AIM OF THE TASK —
What is needed is an exact copy of all the data.

============================================================

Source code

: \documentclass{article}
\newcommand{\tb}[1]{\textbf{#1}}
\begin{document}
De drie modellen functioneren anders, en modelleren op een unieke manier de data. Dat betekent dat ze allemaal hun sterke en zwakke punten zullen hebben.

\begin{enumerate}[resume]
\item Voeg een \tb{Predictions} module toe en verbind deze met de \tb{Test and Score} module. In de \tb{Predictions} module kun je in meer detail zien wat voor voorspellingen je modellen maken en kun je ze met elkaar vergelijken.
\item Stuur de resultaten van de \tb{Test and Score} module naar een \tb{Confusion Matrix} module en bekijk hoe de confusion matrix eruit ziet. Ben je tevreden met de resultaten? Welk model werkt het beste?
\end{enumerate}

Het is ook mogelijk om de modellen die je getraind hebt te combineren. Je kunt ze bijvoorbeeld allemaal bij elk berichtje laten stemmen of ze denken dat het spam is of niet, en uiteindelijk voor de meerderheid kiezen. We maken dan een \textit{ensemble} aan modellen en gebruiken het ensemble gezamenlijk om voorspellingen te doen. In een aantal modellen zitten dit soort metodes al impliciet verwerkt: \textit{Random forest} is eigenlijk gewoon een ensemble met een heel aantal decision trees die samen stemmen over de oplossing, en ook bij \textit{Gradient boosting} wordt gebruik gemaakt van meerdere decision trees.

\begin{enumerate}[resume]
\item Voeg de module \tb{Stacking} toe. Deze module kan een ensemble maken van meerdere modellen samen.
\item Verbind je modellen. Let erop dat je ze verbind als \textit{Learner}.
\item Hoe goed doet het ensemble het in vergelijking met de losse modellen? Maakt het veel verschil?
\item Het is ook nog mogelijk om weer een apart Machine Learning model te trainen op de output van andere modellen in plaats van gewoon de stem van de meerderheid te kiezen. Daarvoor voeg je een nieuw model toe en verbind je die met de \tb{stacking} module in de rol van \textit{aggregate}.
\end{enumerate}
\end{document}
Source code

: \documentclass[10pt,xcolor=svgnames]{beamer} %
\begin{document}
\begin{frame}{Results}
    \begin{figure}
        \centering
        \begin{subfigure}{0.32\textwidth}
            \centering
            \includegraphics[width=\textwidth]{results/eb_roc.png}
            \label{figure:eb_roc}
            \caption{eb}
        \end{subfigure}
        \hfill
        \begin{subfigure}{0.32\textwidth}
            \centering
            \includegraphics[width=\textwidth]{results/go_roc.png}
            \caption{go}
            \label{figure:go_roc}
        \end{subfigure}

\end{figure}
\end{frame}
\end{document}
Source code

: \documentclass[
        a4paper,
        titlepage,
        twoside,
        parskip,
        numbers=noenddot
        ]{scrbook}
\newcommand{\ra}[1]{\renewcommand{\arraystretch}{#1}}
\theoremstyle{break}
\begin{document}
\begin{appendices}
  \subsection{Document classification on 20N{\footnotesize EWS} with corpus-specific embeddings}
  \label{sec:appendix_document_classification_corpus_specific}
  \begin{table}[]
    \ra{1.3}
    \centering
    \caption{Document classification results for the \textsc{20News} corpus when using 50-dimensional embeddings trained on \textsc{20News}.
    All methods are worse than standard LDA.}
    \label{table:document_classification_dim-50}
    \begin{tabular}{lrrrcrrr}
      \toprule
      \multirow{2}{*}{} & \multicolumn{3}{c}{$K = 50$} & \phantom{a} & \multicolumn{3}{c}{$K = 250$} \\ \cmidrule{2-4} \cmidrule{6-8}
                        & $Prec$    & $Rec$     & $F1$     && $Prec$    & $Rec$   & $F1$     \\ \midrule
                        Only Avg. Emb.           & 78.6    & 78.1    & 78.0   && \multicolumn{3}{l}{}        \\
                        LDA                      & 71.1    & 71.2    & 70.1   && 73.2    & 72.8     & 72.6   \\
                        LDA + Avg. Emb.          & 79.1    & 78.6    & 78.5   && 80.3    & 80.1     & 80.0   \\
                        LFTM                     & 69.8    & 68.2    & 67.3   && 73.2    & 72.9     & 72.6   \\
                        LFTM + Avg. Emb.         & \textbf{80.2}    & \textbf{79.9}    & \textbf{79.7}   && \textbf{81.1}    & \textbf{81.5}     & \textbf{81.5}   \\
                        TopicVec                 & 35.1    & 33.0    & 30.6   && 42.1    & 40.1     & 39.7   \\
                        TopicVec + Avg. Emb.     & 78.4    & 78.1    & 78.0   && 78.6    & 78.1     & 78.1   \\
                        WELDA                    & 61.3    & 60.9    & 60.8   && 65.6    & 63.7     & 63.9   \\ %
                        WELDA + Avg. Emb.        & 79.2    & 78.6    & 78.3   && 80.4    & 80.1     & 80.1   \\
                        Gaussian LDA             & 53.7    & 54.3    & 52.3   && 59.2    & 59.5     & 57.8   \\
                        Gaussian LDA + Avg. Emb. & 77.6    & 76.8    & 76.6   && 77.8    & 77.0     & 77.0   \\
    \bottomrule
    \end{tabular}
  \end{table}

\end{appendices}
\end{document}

============================================================

TASK ANSWER —
Source code

: \documentclass{article}
\newcommand{\tb}[1]{\textbf{#1}}
\begin{document}
De drie modellen functioneren anders, en modelleren op een unieke manier de data. Dat betekent dat ze allemaal hun sterke en zwakke punten zullen hebben.

\begin{enumerate}[resume]
\item Voeg een \tb{Predictions} module toe en verbind deze met de \tb{Test and Score} module. In de \tb{Predictions} module kun je in meer detail zien wat voor voorspellingen je modellen maken en kun je ze met elkaar vergelijken.
\item Stuur de resultaten van de \tb{Test and Score} module naar een \tb{Confusion Matrix} module en bekijk hoe de confusion matrix eruit ziet. Ben je tevreden met de resultaten? Welk model werkt het beste?
\end{enumerate}

Het is ook mogelijk om de modellen die je getraind hebt te combineren. Je kunt ze bijvoorbeeld allemaal bij elk berichtje laten stemmen of ze denken dat het spam is of niet, en uiteindelijk voor de meerderheid kiezen. We maken dan een \textit{ensemble} aan modellen en gebruiken het ensemble gezamenlijk om voorspellingen te doen. In een aantal modellen zitten dit soort metodes al impliciet verwerkt: \textit{Random forest} is eigenlijk gewoon een ensemble met een heel aantal decision trees die samen stemmen over de oplossing, en ook bij \textit{Gradient boosting} wordt gebruik gemaakt van meerdere decision trees.

\begin{enumerate}[resume]
\item Voeg de module \tb{Stacking} toe. Deze module kan een ensemble maken van meerdere modellen samen.
\item Verbind je modellen. Let erop dat je ze verbind als \textit{Learner}.
\item Hoe goed doet het ensemble het in vergelijking met de losse modellen? Maakt het veel verschil?
\item Het is ook nog mogelijk om weer een apart Machine Learning model te trainen op de output van andere modellen in plaats van gewoon de stem van de meerderheid te kiezen. Daarvoor voeg je een nieuw model toe en verbind je die met de \tb{stacking} module in de rol van \textit{aggregate}.
\end{enumerate}
\end{document}
Source code

: \documentclass[10pt,xcolor=svgnames]{beamer} %
\begin{document}
\begin{frame}{Results}
    \begin{figure}
        \centering
        \begin{subfigure}{0.32\textwidth}
            \centering
            \includegraphics[width=\textwidth]{results/eb_roc.png}
            \label{figure:eb_roc}
            \caption{eb}
        \end{subfigure}
        \hfill
        \begin{subfigure}{0.32\textwidth}
            \centering
            \includegraphics[width=\textwidth]{results/go_roc.png}
            \caption{go}
            \label{figure:go_roc}
        \end{subfigure}

\end{figure}
\end{frame}
\end{document}
Source code

: \documentclass[
        a4paper,
        titlepage,
        twoside,
        parskip,
        numbers=noenddot
        ]{scrbook}
\newcommand{\ra}[1]{\renewcommand{\arraystretch}{#1}}
\theoremstyle{break}
\begin{document}
\begin{appendices}
  \subsection{Document classification on 20N{\footnotesize EWS} with corpus-specific embeddings}
  \label{sec:appendix_document_classification_corpus_specific}
  \begin{table}[]
    \ra{1.3}
    \centering
    \caption{Document classification results for the \textsc{20News} corpus when using 50-dimensional embeddings trained on \textsc{20News}.
    All methods are worse than standard LDA.}
    \label{table:document_classification_dim-50}
    \begin{tabular}{lrrrcrrr}
      \toprule
      \multirow{2}{*}{} & \multicolumn{3}{c}{$K = 50$} & \phantom{a} & \multicolumn{3}{c}{$K = 250$} \\ \cmidrule{2-4} \cmidrule{6-8}
                        & $Prec$    & $Rec$     & $F1$     && $Prec$    & $Rec$   & $F1$     \\ \midrule
                        Only Avg. Emb.           & 78.6    & 78.1    & 78.0   && \multicolumn{3}{l}{}        \\
                        LDA                      & 71.1    & 71.2    & 70.1   && 73.2    & 72.8     & 72.6   \\
                        LDA + Avg. Emb.          & 79.1    & 78.6    & 78.5   && 80.3    & 80.1     & 80.0   \\
                        LFTM                     & 69.8    & 68.2    & 67.3   && 73.2    & 72.9     & 72.6   \\
                        LFTM + Avg. Emb.         & \textbf{80.2}    & \textbf{79.9}    & \textbf{79.7}   && \textbf{81.1}    & \textbf{81.5}     & \textbf{81.5}   \\
                        TopicVec                 & 35.1    & 33.0    & 30.6   && 42.1    & 40.1     & 39.7   \\
                        TopicVec + Avg. Emb.     & 78.4    & 78.1    & 78.0   && 78.6    & 78.1     & 78.1   \\
                        WELDA                    & 61.3    & 60.9    & 60.8   && 65.6    & 63.7     & 63.9   \\ %
                        WELDA + Avg. Emb.        & 79.2    & 78.6    & 78.3   && 80.4    & 80.1     & 80.1   \\
                        Gaussian LDA             & 53.7    & 54.3    & 52.3   && 59.2    & 59.5     & 57.8   \\
                        Gaussian LDA + Avg. Emb. & 77.6    & 76.8    & 76.6   && 77.8    & 77.0     & 77.0   \\
    \bottomrule
    \end{tabular}
  \end{table}

\end{appendices}
\end{document}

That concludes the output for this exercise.